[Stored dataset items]
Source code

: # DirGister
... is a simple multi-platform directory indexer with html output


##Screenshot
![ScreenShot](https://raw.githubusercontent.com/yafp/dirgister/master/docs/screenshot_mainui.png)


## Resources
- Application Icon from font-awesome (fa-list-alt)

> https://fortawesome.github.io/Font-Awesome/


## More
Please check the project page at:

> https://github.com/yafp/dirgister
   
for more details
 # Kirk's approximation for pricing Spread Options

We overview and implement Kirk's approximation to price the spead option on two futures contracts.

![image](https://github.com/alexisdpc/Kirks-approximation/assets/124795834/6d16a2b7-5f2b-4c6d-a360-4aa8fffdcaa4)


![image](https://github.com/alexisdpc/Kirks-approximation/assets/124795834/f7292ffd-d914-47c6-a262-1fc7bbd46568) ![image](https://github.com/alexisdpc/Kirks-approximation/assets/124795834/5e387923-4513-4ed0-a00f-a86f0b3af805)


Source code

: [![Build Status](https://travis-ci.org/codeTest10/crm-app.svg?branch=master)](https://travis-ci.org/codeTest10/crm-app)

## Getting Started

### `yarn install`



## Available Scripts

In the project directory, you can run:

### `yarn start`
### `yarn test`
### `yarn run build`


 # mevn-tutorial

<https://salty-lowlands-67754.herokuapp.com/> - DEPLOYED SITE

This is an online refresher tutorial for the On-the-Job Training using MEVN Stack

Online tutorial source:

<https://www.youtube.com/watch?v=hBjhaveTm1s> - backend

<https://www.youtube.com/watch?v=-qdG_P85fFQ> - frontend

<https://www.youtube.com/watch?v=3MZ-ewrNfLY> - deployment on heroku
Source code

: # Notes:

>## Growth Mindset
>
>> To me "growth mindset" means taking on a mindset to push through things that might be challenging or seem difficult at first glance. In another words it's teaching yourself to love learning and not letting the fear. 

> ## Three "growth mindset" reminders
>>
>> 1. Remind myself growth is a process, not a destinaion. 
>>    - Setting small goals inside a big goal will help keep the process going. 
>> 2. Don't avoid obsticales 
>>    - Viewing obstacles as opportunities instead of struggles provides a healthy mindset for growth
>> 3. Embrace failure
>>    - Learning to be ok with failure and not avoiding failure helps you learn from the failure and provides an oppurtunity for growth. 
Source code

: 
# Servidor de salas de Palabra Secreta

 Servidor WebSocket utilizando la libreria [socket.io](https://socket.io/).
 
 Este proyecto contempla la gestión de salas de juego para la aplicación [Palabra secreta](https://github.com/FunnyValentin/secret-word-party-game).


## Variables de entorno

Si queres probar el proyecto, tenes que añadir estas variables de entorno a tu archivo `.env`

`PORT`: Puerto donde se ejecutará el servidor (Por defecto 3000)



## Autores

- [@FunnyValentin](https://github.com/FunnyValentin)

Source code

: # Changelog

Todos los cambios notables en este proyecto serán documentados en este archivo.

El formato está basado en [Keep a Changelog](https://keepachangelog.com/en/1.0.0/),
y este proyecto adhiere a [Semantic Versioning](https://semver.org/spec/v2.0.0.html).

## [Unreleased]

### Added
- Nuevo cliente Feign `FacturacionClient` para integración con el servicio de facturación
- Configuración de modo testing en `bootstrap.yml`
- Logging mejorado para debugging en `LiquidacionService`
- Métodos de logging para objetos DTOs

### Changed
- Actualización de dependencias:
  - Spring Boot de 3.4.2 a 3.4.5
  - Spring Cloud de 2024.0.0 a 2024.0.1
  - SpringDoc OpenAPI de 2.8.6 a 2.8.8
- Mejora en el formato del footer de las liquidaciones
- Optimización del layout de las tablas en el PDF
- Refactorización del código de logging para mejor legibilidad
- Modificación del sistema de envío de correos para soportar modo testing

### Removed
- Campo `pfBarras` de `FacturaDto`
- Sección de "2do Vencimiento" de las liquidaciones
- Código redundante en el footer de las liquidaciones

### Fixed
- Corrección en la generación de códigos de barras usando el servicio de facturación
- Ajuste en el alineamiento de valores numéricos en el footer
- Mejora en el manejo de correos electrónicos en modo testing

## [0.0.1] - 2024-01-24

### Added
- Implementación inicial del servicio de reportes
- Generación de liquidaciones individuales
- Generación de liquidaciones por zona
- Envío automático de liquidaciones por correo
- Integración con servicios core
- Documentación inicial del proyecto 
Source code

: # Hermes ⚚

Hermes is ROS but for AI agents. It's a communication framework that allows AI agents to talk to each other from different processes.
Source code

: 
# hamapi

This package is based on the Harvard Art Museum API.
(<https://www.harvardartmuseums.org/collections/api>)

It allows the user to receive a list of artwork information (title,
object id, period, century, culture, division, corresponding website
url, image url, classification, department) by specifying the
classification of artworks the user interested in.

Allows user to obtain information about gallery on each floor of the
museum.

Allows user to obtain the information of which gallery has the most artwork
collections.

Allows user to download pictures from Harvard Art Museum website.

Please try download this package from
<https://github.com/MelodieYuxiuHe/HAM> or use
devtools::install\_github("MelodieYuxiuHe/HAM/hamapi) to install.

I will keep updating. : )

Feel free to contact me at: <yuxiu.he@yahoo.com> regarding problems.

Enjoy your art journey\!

_Exercise details_
Among the lines of the data, which ones contain the word "information"? Show them.

_Written response_
It allows the user to receive a list of artwork information (title,
Allows user to obtain information about gallery on each floor of the
Allows user to obtain the information of which gallery has the most artwork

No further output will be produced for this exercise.